Desmond Mpilo Tutu was born on 7 October 1931 in Klerksdorp. He was a fierce campaigner against the apartheid government of South Africa. He was originally a teacher, but as the apartheid government of South Africa began to blatantly implement inferior education for black students, he resigned as he felt could not be part of an education system which would prepare black students for an inferior role in society. He opted to become a student in the Anglican ministry and in 1961 became a priest.

In 1978, Tutu became the general secretary of the South African Council of Churches (SACC). This gave him greater political power to stand in opposition to apartheid as he was supported by the churches affiliated to the SACC. Tutu travelled extensively between 1970 and 1990, campaigning for the civil rights of the marginalised black population of South Africa.

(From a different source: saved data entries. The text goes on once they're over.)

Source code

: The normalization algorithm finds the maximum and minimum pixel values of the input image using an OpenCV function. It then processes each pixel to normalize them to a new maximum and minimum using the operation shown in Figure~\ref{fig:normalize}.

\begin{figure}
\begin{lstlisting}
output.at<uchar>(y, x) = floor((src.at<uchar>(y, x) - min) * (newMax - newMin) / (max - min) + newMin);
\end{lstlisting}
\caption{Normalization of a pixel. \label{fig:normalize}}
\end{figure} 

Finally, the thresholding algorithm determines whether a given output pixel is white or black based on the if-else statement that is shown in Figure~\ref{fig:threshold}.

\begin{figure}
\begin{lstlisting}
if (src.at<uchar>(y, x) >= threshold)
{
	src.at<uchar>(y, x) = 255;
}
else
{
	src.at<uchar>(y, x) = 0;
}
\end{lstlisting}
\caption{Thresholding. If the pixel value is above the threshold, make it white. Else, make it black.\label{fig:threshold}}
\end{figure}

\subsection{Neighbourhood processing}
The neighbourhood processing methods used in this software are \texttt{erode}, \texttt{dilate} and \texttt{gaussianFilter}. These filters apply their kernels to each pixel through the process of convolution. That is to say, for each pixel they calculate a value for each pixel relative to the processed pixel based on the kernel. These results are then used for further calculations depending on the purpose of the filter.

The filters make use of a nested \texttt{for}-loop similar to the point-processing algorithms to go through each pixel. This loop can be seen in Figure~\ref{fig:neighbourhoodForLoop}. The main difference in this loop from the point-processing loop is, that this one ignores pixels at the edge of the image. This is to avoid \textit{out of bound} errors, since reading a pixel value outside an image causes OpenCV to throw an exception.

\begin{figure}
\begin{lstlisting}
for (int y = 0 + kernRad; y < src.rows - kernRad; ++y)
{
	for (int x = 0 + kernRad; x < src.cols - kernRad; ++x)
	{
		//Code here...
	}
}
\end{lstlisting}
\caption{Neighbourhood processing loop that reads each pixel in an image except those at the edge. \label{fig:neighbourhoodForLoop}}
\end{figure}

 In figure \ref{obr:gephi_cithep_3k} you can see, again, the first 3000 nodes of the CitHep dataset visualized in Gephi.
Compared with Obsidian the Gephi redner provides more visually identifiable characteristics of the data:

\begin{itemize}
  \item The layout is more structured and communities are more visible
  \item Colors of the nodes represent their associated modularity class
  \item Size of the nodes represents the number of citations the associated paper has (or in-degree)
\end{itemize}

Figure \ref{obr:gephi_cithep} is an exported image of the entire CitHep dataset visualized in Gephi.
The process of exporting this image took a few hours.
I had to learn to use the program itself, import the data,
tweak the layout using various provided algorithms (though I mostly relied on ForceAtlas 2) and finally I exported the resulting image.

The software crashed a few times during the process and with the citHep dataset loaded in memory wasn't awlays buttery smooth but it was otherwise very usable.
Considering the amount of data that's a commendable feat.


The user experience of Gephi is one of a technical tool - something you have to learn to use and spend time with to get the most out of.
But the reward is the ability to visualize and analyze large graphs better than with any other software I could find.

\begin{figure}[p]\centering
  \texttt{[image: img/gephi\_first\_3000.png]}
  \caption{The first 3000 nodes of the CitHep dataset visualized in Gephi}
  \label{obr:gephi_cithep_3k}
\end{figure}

Always at the forefront of progressive leadership, Tutu became the first black Archbishop of Cape Town. This was symbolic at the time, as Tutu was now the head of the Anglican Church in South Africa, while apartheid policies were in full effect. He won the Nobel Peace Prize in 1984 for his efforts and was also the recipient of the Albert Schweitzer Prize for Humanitariasm.

After the end of apartheid, Tutu oversaw the Truth and Reconciliation Commission.

Tutu has a close relationship with FIFA World Cups™. He was an active campaigner for South Africa, turning up for the announcement of the 2010 FIFA World Cup hosts and also the Preliminary Draw for the 2006 FIFA World Cup™ in Germany.

There is a band named after him called Desmond and the Tutu's.